Short-term loans — related
parties: refer to Note 12 Related Party transactions. Long-term debts:
Long-term debts consist of
four auto loans, one building loan, and one secured business loan as of December 31, 2025 and 2024.
The outstanding amount of
the auto loans were $113,668 and $80,238 as of December 31, 2025 and 2024, respectively. On February 27, 2021, the Company purchased
a vehicle for $68,802 and financed $55,202 of the purchase price through an auto loan. The loan requires monthly installment payment
of $1,014 with the last installment due on February 28, 2026. The Company subsequently sold the auto and paid off the loan on September
18, 2025. On June 8, 2021, the Company purchased the second vehicle for $86,114 and financed $73,814 of the purchase price through auto
loan. The loan requires monthly installment payment of $1,172 with the last installment due on June 23, 2027. On September 28, 2022,
the Company purchased the third vehicle for $62,230 and financed $56,440 of the purchase price through auto loan.
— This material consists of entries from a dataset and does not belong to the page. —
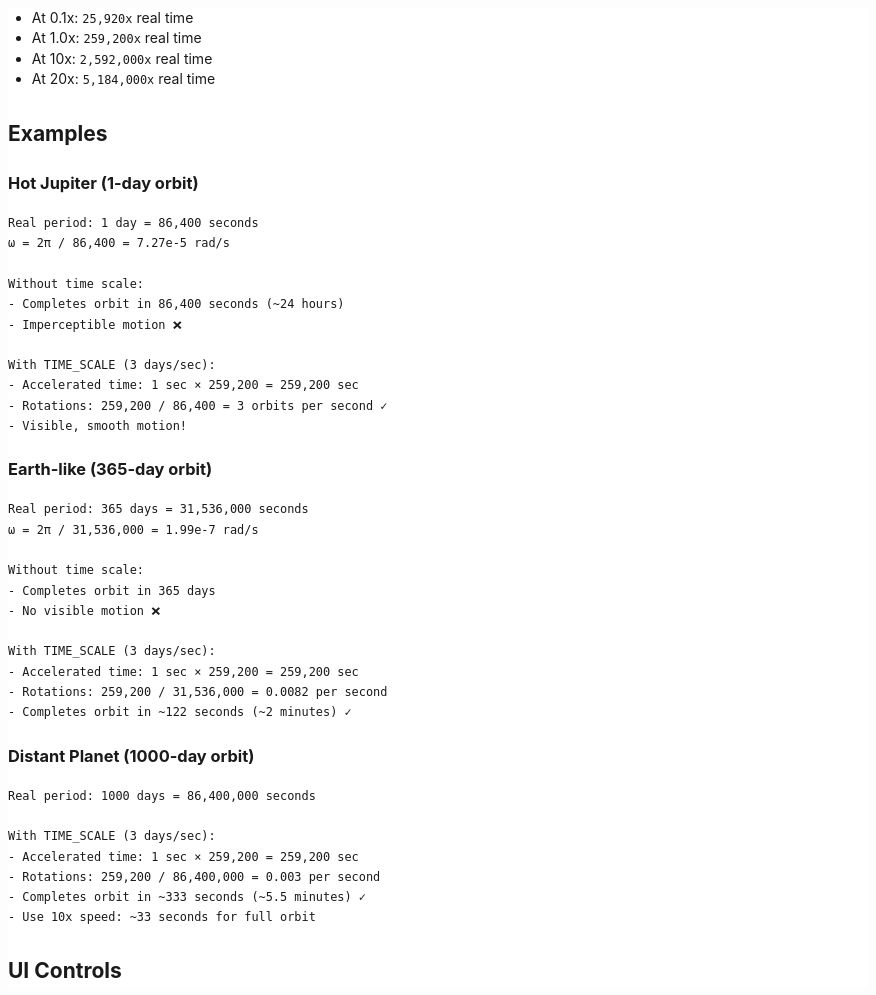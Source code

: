 - At 0.1x: `25,920x` real time
- At 1.0x: `259,200x` real time
- At 10x: `2,592,000x` real time
- At 20x: `5,184,000x` real time

## Examples

### Hot Jupiter (1-day orbit)

```
Real period: 1 day = 86,400 seconds
ω = 2π / 86,400 = 7.27e-5 rad/s

Without time scale:
- Completes orbit in 86,400 seconds (~24 hours)
- Imperceptible motion ❌

With TIME_SCALE (3 days/sec):
- Accelerated time: 1 sec × 259,200 = 259,200 sec
- Rotations: 259,200 / 86,400 = 3 orbits per second ✓
- Visible, smooth motion!
```

### Earth-like (365-day orbit)

```
Real period: 365 days = 31,536,000 seconds
ω = 2π / 31,536,000 = 1.99e-7 rad/s

Without time scale:
- Completes orbit in 365 days
- No visible motion ❌

With TIME_SCALE (3 days/sec):
- Accelerated time: 1 sec × 259,200 = 259,200 sec
- Rotations: 259,200 / 31,536,000 = 0.0082 per second
- Completes orbit in ~122 seconds (~2 minutes) ✓
```

### Distant Planet (1000-day orbit)

```
Real period: 1000 days = 86,400,000 seconds

With TIME_SCALE (3 days/sec):
- Accelerated time: 1 sec × 259,200 = 259,200 sec
- Rotations: 259,200 / 86,400,000 = 0.003 per second
- Completes orbit in ~333 seconds (~5.5 minutes) ✓
- Use 10x speed: ~33 seconds for full orbit
```

## UI Controls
The loan requires a
monthly installment payment of $1,107 with the last installment due on September 28, 2027. On July 20, 2024, the Company purchased the
fourth vehicle for $113,263 and financed $97,163 of the purchase price through auto loan. The loan requires a monthly installment payment
of $2,403 with the last installment due on August 3, 2028. During the years ended December 31, 2025 and 2024, the Company
made total payments of $57,718 and $34,382 towards the auto loans, respectively.
Minimum required principal
payments towards the Company’s auto loans as of December 31, 2025 are as follows:
| Twelve months ended December 31, | |
Repayment | |
| 2026 | |
$ | 52,960 | |
| 2027 | |
| 42,544 | |
| 2028 | |
| 18,165 | |
| Total | |
$ | 113,669 | |
The outstanding amount of
the building loan was $2,694,990 and $2,771,645 as of December 31, 2025 and 2024, respectively. On January 10, 2022, the
Company purchased one building and land for $4,395,230 and financed $3,000,000 of the purchase price through Bank of the West.
The loan requires monthly installment payments of $15,165 with the last installment due on January 10, 2032. During
the years ended December 31, 2025 and 2024, the Company made total payments of $76,655 and $80,952 towards the
loan, respectively.
Minimum required principal
payments towards the Company’s building loan as of December 31, 2025 are as follows:
| Twelve months ended December 31, | |
Repayment | |
| 2026 | |
$ | 86,927 | |
| 2027 | |
| 90,100 | |
| 2028 | |
| 93,135 | |
| Thereafter | |
| 2,424,828 | |
| Total | |
$ | 2,694,990 | |
The outstanding amount of
the secured business loan was $3,059,858 and $3,127,742 as of December 31,2025 and 2024, respectively. On June 14, 2023,
the Company’s subsidiaries Visiontech and Hydroman entered into a secured business loan agreement with Newtek Business Services
Holdco 6, Inc. for a principal sum of up to $3,700,000 with a maturity date of July 1, 2033. The loan is secured by the
Company’s building and guaranteed by the Company’s major stockholders. During the years ended of December 31, 2025 and 2024,
the Company made total payments of $67,883 and $153,784 towards the loan, respectively.
Minimum required principal
payments towards the Company’s secured business loan as of December 31, 2025 are as follows:
| Twelve months ended December 31, | |
Repayment | |
| 2026 | |
$ | 326,444 | |
| 2027 | |
| 251,099 | |
| 2028 | |
| 295,681 | |
| 2029 | |
| 348,179 | |
| Thereafter | |
| 1,838,455 | |
| Total | |
$ | 3,059,858 | |
Interest expenses for long
term loans amounted to $817,939 and $633,089 for the years ended December 31, 2025 and 2024, respectively.